Class type Pxp_reader.resolver


class type resolver = object .. end

method init_rep_encoding : Pxp_core_types.rep_encoding -> unit
A resolver can open an input source, and returns this source as Lexing.lexbuf.

After creating a resolver, one must invoke the two methods init_rep_encoding and init_warner to set the internal encoding of strings and the warner object, respectively. This is normally done by the parsing functions in Pxp_yacc. It is not necessary to invoke these two methods for a fresh clone.

It is possible that the character encoding of the source and the internal encoding of the parser are different. To cope with this, one of the tasks of the resolver is to recode the characters of the input source into the internal character encoding.

Note that there are several ways of determining the encoding of the input: (1) It is possible that the transport protocol (e.g. HTTP) transmits the encoding, and (2) it is possible to inspect the beginning of the file, and to analyze: (2.1) The first two bytes indicate whether UTF-16 is used (2.2) Otherwise, one can assume that an ASCII-compatible character set is used. It is now possible to read the XML declaration <?xml ... encoding="xyz" ...?>. The encoding found here is to be used. (2.3) If the XML declaration is missing, the encoding is UTF-8. The resolver needs only to distinguish between cases (1), (2.1), and the rest. The details of analyzing whether (2.2) or (2.3) applies are programmed elsewhere, and the resolver will be told the result (see below).

A resolver is like a file: it must be opened before one can work with it, and it should be closed after all operations on it have been done. The method 'open_rid' is called with the resolver ID as argument and it must return the lexbuf reading from the external resource. (There is also the old method 'open_in' that expects an ext_id as argument. It is less powerful and should not be used any longer.) The method 'close_in' does not require an argument.
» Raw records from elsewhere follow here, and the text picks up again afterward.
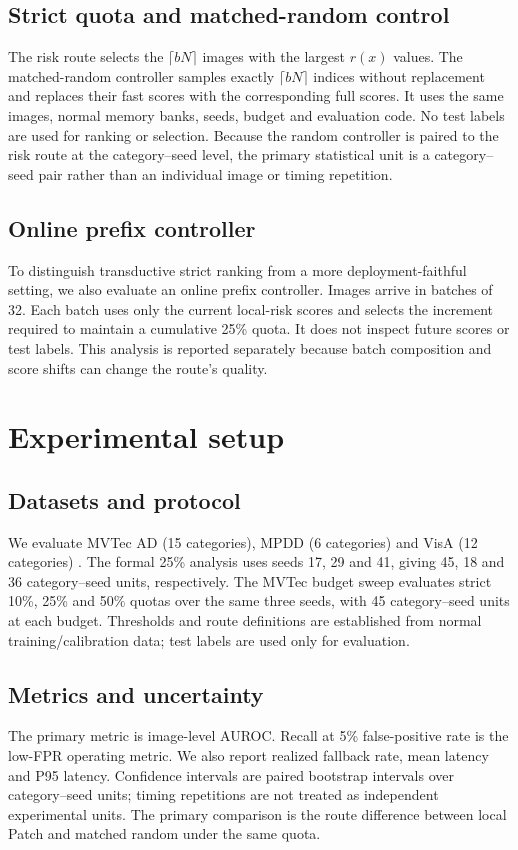 \documentclass[pdflatex,sn-vancouver-num]{sn-jnl}
\begin{document}
\subsection{Strict quota and matched-random control}
The risk route selects the $\lceil bN\rceil$ images with the largest $r(x)$ values. The matched-random controller samples exactly $\lceil bN\rceil$ indices without replacement and replaces their fast scores with the corresponding full scores. It uses the same images, normal memory banks, seeds, budget and evaluation code. No test labels are used for ranking or selection. Because the random controller is paired to the risk route at the category--seed level, the primary statistical unit is a category--seed pair rather than an individual image or timing repetition.

\subsection{Online prefix controller}
To distinguish transductive strict ranking from a more deployment-faithful setting, we also evaluate an online prefix controller. Images arrive in batches of 32. Each batch uses only the current local-risk scores and selects the increment required to maintain a cumulative 25\% quota. It does not inspect future scores or test labels. This analysis is reported separately because batch composition and score shifts can change the route's quality.

\section{Experimental setup}\label{sec:setup}

\subsection{Datasets and protocol}
We evaluate MVTec AD (15 categories), MPDD (6 categories) and VisA (12 categories) \cite{bergmann2019mvtec,zou2022visa}. The formal 25\% analysis uses seeds 17, 29 and 41, giving 45, 18 and 36 category--seed units, respectively. The MVTec budget sweep evaluates strict 10\%, 25\% and 50\% quotas over the same three seeds, with 45 category--seed units at each budget. Thresholds and route definitions are established from normal training/calibration data; test labels are used only for evaluation.

\subsection{Metrics and uncertainty}
The primary metric is image-level AUROC. Recall at 5\% false-positive rate is the low-FPR operating metric. We also report realized fallback rate, mean latency and P95 latency. Confidence intervals are paired bootstrap intervals over category--seed units; timing repetitions are not treated as independent experimental units. The primary comparison is the route difference between local Patch and matched random under the same quota.
\end{document}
It is allowed to re-open a resolver after it has been closed. It is forbidden to open a resolver again while it is open. It is allowed to close a resolver several times: If 'close_in' is invoked while the resolver is already closed, nothing happens.

The method 'open_rid' may raise Not_competent to indicate that this resolver is not able to open this type of IDs.
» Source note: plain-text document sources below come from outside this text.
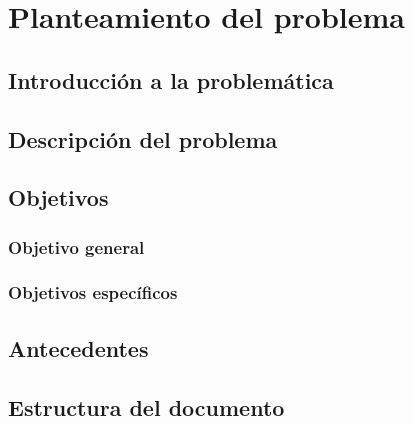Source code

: \section{Planteamiento del problema}

\subsection{Introducción a la problemática}

\subsection{Descripción del problema}

\subsection{Objetivos}
\subsubsection{Objetivo general}
\subsubsection{Objetivos específicos}

\subsection{Antecedentes}

\subsection{Estructura del documento}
If 'open_rid' gets a PUBLIC ID, it can be assumed that the string is already normalized (whitespace).

The method 'change_encoding' is called from the parser after the analysis of case (2) has been done; the argument is either the string name of the encoding, or the empty string to indicate that no XML declaration was found. It is guaranteed that 'change_encoding' is invoked after only a few tokens of the file. The resolver should react as follows:

The following rule helps synchronizing the lexbuf with the encoding: If the resolver has been opened, but 'change_encoding' has not yet been invoked, the lexbuf contains at most one character (which may be represented by multiple bytes); i.e. the lexbuf is created by Lexing.from_function, and the function puts only one character into the buffer at once. After 'change_encoding' has been invoked, there is no longer a limit on the lexbuf size.
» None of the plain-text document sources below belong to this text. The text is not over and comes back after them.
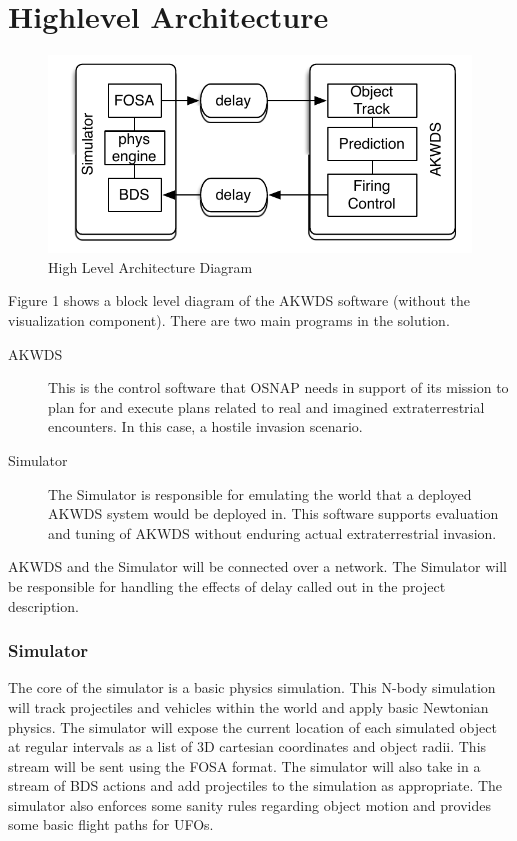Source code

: \chapter*{Highlevel Architecture}

\begin{figure}[h]
\includegraphics{./akwds_arch.pdf}
\caption{High Level Architecture Diagram}
\label{fig:arch}
\end{figure}

Figure 1 shows a block level diagram of the AKWDS software (without the visualization component). There are two main programs in the solution.
\begin{description}
\item[AKWDS] This is the control software that OSNAP needs in support of its mission to plan for and execute plans related to real and imagined extraterrestrial encounters. In this case, a hostile invasion scenario.
\item[Simulator] The Simulator is responsible for emulating the world that a deployed AKWDS system would be deployed in. This software supports evaluation and tuning of AKWDS without enduring actual extraterrestrial invasion.
\end{description}
AKWDS and the Simulator will be connected over a network. The Simulator will be responsible for handling the effects of delay called out in the project description.

\subsection*{Simulator}
The core of the simulator is a basic physics simulation. This N-body simulation will track projectiles and vehicles within the world and apply basic Newtonian physics. The simulator will expose the current location of each simulated object at regular intervals as a list of 3D cartesian coordinates and object radii. This stream will be sent using the FOSA format. The simulator will also take in a stream of BDS actions and add projectiles to the simulation as appropriate. The simulator also enforces some sanity rules regarding object motion and provides some basic flight paths for UFOs.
The reason for this rule is that you know exactly the character where the encoding changes to the encoding passed by 'change_encoding'.

The method 'clone' may be invoked for open or closed resolvers. Basically, 'clone' returns a new resolver which is always closed. If the original resolver is closed, the clone is simply a clone. If the original resolver is open at the moment of cloning: If the clone is later opened for a relative system ID (i.e. relative URL), the clone must interpret this ID relative to the ID of the original resolver.

method init_warner : Pxp_core_types.symbolic_warnings option ->
Pxp_core_types.collect_warnings -> unit
method rep_encoding : Pxp_core_types.rep_encoding
method open_in : Pxp_core_types.ext_id -> lexer_source
This is the old method to open a resolver. It is superseded by open_rid. This method may raise Not_competent if the object does not know how to handle this ext_id.

PXP 1.2: Returns now a lexer_source, no longer a lexbuf

method open_rid : Pxp_core_types.resolver_id -> lexer_source
This is the new method to open a resolver. It takes a resolver ID instead of an ext_id but works in the same way.

PXP 1.2: Returns now a lexer_source, no longer a lexbuf

method close_in : unit
method change_encoding : string -> unit
method clone : resolver
Every resolver can be cloned. The clone does not inherit the connection with the external object, i.e. it is initially closed.
method active_id : Pxp_core_types.resolver_id
Returns the actually used resolver ID. This is the ID passed to open_rid where unused components have been set to None. The resolver ID returned by active_id plays an important role when expanding relative URLs.

method close_all : unit

Closes this resolver and every clone

This method is no longer supported in PXP 1.2